- Logo of Jabhat Thuwar Saraqib
- Leaders: Mohammed Abu Trad Shaher al-Assouli
- Dates active: 2011-2025
- Headquarters: Saraqib, Idlib Governorate, Syria
- Part of: Free Syrian Army Free Idlib Army;
- Wars: Syrian Civil War

= Jabhat Thuwar Saraqib =

Syrian rebel group

Jabhat Thuwar Saraqib (جبهة ثوار سراقب) is an active armed Syrian Opposition group based in Saraqib in the Idlib Governorate in northwestern Syria and is part of the larger Free Idlib Army coalition and has ties to Ahrar al-Sham. The group was based in and had control of the city of Saraqib.

==History==
In 2013, Jabhat Thuwar Saraqib was jointly in control of the city of Saraqib through a city council administered alongside Ahrar al-Sham and Jabhat al-Nusra.

On 8 July 2014, the group released a statement, stating the group's concern over a large rebel convoy abandoning front lines against the Syrian government, however Jabhat Thuwar Saraqib did not mention the rebel group by name but it was believed to be referencing Liwa Dawud, a group also from Saraqib which defected to the Islamic State of Iraq and the Levant after the group's 130 vehicle convoy switched directions from Aleppo to ISIL's capital in Raqqa to join it.

In August 2014, the group was involved in a joint campaign in northern Hama code named "Greater Badr al-Sham raid" alongside the al-Nusra Front and several other Free Syrian Army and opposition groups to drive Syrian government forces out of Mahardah, and clashed with the National Defence Forces based in a monastery in the town that had been shelled by the FSA.

In 2015, a member of the group fired his gun in the air after a football match after the team he was a fan of missed a goal and lost the game, however firearms were banned at the field in Idlib where the game was played.

In December 2016, Mohammed Abu Trad, one the group's commanders announced that the group would merge with any faction that he described as "loyal to God and homeland" after it was announced that several FSA groups and Ahrar al-Sham had formed a unified military council in Idlib.

In July 2017, Jabhat Thuwar Saraqib negotiated a cease-fire between Ahrar al-Sham and Hayat Tahrir al-Sham during fighting between the two in Saraqib. The group also released a statement saying that it would fight all hostile forces in Saraqib and that they wish for Saraqib to be excluded from the fighting between HTS and Ahrar al-Sham. Despite negotiating a cease-fire between Ahrar al-Sham and HTS, Hayat Tahrir al-Sham later stormed the headquarters of Jabhat Thuwar Saraqib and reportedly killed a media activist affiliated with the group during the raid.

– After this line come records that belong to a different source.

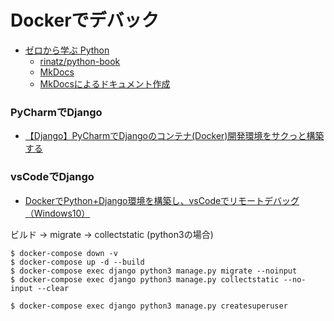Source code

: Dockerでデバック
===

* [ゼロから学ぶ Python](https://rinatz.github.io/python-book/)
    * [rinatz/python-book](https://github.com/rinatz/python-book/tree/master/docs)
    * [MkDocs](https://www.mkdocs.org/)
    * [MkDocsによるドキュメント作成](https://zenn.dev/mebiusbox/articles/81d977a72cee01)

### PyCharmでDjango
* [【Django】PyCharmでDjangoのコンテナ(Docker)開発環境をサクっと構築する]()

### vsCodeでDjango
* [DockerでPython+Django環境を構築し、vsCodeでリモートデバッグ（Windows10） ](http://www.tmckn.com/wp/docker-python-django-vscode-windows10/)

ビルド -> migrate -> collectstatic (python3の場合)
```
$ docker-compose down -v
$ docker-compose up -d --build
$ docker-compose exec django python3 manage.py migrate --noinput
$ docker-compose exec django python3 manage.py collectstatic --no-input --clear

$ docker-compose exec django python3 manage.py createsuperuser

```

On 16 January 2018, The group joined the Free Idlib Army coalition.

On 29 June 2019, Shaher al-Assouli a commander with Jabhat Thuwar Saraqib was targeted in an IED attack while meeting with members of Ahrar al-Sham who were visiting him, however several other individuals were killed and wounded in the attack including a National Front for Liberation commander and his son and five others.